You still depend on your salary while Chinese prefer making business. You screw your friends over petty things while Chinese build "connections". You make Malay movies showing Malay successful businessman having love and marriage problem, while Chinese, Korean movies depict successful business people as shrewd and truly believe in their absolute self-conviction to be successful.

My point in all this is, why should we must bother so much thinking about others as "enemy" when we ourselves are devoid?

Nevertheless, Malay people will not bother this. Instead, they will screw me for "this guy talk cock only, writing in bad grammar English, Bahasa Melayu pun tak mahu guna"
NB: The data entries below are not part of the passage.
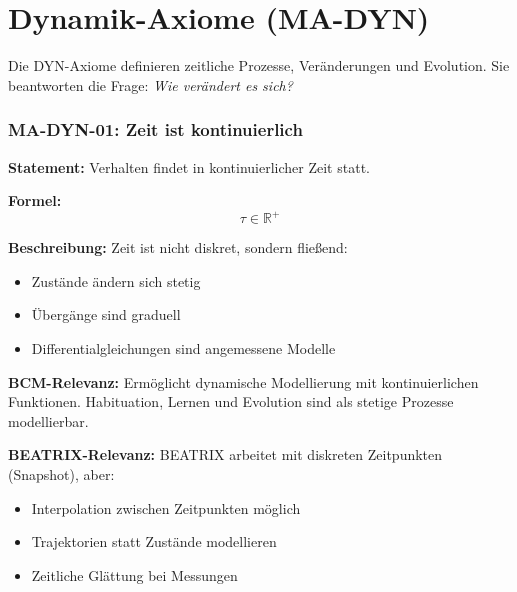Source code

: 
\section{Dynamik-Axiome (MA-DYN)}

Die DYN-Axiome definieren zeitliche Prozesse, Veränderungen und Evolution.
Sie beantworten die Frage: \textit{Wie verändert es sich?}


\subsubsection*{MA-DYN-01: Zeit ist kontinuierlich}

\textbf{Statement:} Verhalten findet in kontinuierlicher Zeit statt.

\textbf{Formel:}
\begin{equation}
\tau \in \mathbb{R}^+
\end{equation}

\textbf{Beschreibung:}
Zeit ist nicht diskret, sondern fließend:
\begin{itemize}
    \item Zustände ändern sich stetig
    \item Übergänge sind graduell
    \item Differentialgleichungen sind angemessene Modelle
\end{itemize}

\textbf{BCM-Relevanz:}
Ermöglicht dynamische Modellierung mit kontinuierlichen Funktionen. Habituation, Lernen und Evolution sind als stetige Prozesse modellierbar.

\textbf{BEATRIX-Relevanz:}
BEATRIX arbeitet mit diskreten Zeitpunkten (Snapshot), aber:
\begin{itemize}
    \item Interpolation zwischen Zeitpunkten möglich
    \item Trajektorien statt Zustände modellieren
    \item Zeitliche Glättung bei Messungen
\end{itemize}

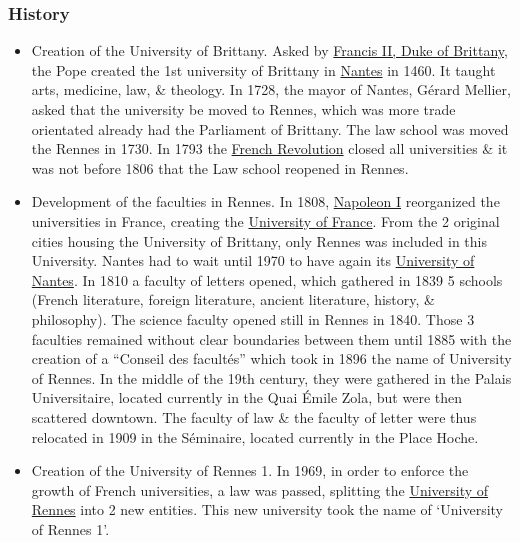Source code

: \documentclass{article}
\begin{document}
\subsubsection{History}

\begin{itemize}
	\item {\sf Creation of the University of Brittany.} Asked by \href{https://en.wikipedia.org/wiki/Francis_II,_Duke_of_Brittany}{Francis II, Duke of Brittany}, the Pope created the 1st university of Brittany in \href{https://en.wikipedia.org/wiki/Nantes}{Nantes} in 1460. It taught arts, medicine, law, \& theology. In 1728, the mayor of Nantes, G\'erard Mellier, asked that the university be moved to Rennes, which was more trade orientated already had the Parliament of Brittany. The law school was moved the Rennes in 1730. In 1793 the \href{https://en.wikipedia.org/wiki/French_Revolution}{French Revolution} closed all universities \& it was not before 1806 that the Law school reopened in Rennes.
	\item {\sf Development of the faculties in Rennes.} In 1808, \href{https://en.wikipedia.org/wiki/Napoleon_I_of_France}{Napoleon I} reorganized the universities in France, creating the \href{https://en.wikipedia.org/wiki/University_of_France}{University of France}. From the 2 original cities housing the University of Brittany, only Rennes was included in this University. Nantes had to wait until 1970 to have again its \href{https://en.wikipedia.org/wiki/University_of_Nantes}{University of Nantes}. In 1810 a faculty of letters opened, which gathered in 1839 5 schools (French literature, foreign literature, ancient literature, history, \& philosophy). The science faculty opened still in Rennes in 1840. Those 3 faculties remained without clear boundaries between them until 1885 with the creation of a ``Conseil des facult\'es'' which took in 1896 the name of University of Rennes. In the middle of the 19th century, they were gathered in the Palais Universitaire, located currently in the Quai \'Emile Zola, but were then scattered downtown. The faculty of law \& the faculty of letter were thus relocated in 1909 in the S\'eminaire, located currently in the Place Hoche.
	\item {\sf Creation of the University of Rennes 1.} In 1969, in order to enforce the growth of French universities, a law was passed, splitting the \href{https://en.wikipedia.org/wiki/University_of_Rennes}{University of Rennes} into 2 new entities. This new university took the name of `University of Rennes 1'.

\end{itemize}
\end{document}
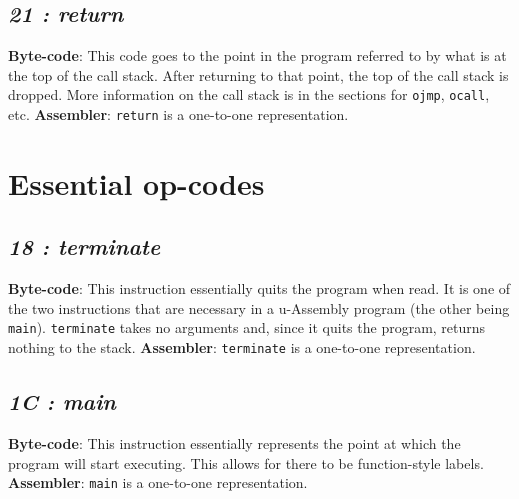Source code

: \documentclass[12pt]{report}
\begin{document}
  \subsection{\emph{21 : return}}
  \textbf{Byte-code}: This code goes to the point in the program referred to by what
  is at the top of the call stack.  After returning to that point, the top of
  the call stack is dropped.  More information on the call stack is in the sections for
  \verb|ojmp|, \verb|ocall|, etc.
  \textbf{Assembler}: \verb|return| is a one-to-one representation.

  \section{Essential op-codes}
  \subsection{\emph{18 : terminate}}
  \textbf{Byte-code}: This instruction essentially quits the program when read.  It
  is one of the two instructions that are necessary in a u-Assembly program (the
  other being \verb|main|).  \verb|terminate| takes no arguments and, since it quits
  the program, returns nothing to the stack.\newline
  \textbf{Assembler}: \verb|terminate| is a one-to-one representation.
  \subsection{\emph{1C : main}}
  \textbf{Byte-code}: This instruction essentially represents the point at which the
  program will start executing.  This allows for there to be function-style labels.
  \newline
  \textbf{Assembler}: \verb|main| is a one-to-one representation.
\end{document}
Somemore, my biological buildup featured by my skin color, shows that I'm not a "pure Malay".

Knowing all this, I don't bother about the critics much. They and their opinion are just "empty".

As I remembered all these, I felt humbled by the recent cyber-mocking. I shouldn't have waste time over-doing "silly" commenting. You shouldn't over-throw good ideas at other people's turf.

And I pitied the Malays who mock under the name firdaus a-z (of course they were Malays, they wrote Malay with such rempit-ness). And I pitied those Malays who argued about Malay rights, Malay politics, Malay sense of pride and posted those comments online inside cybercafes owned by Chinese.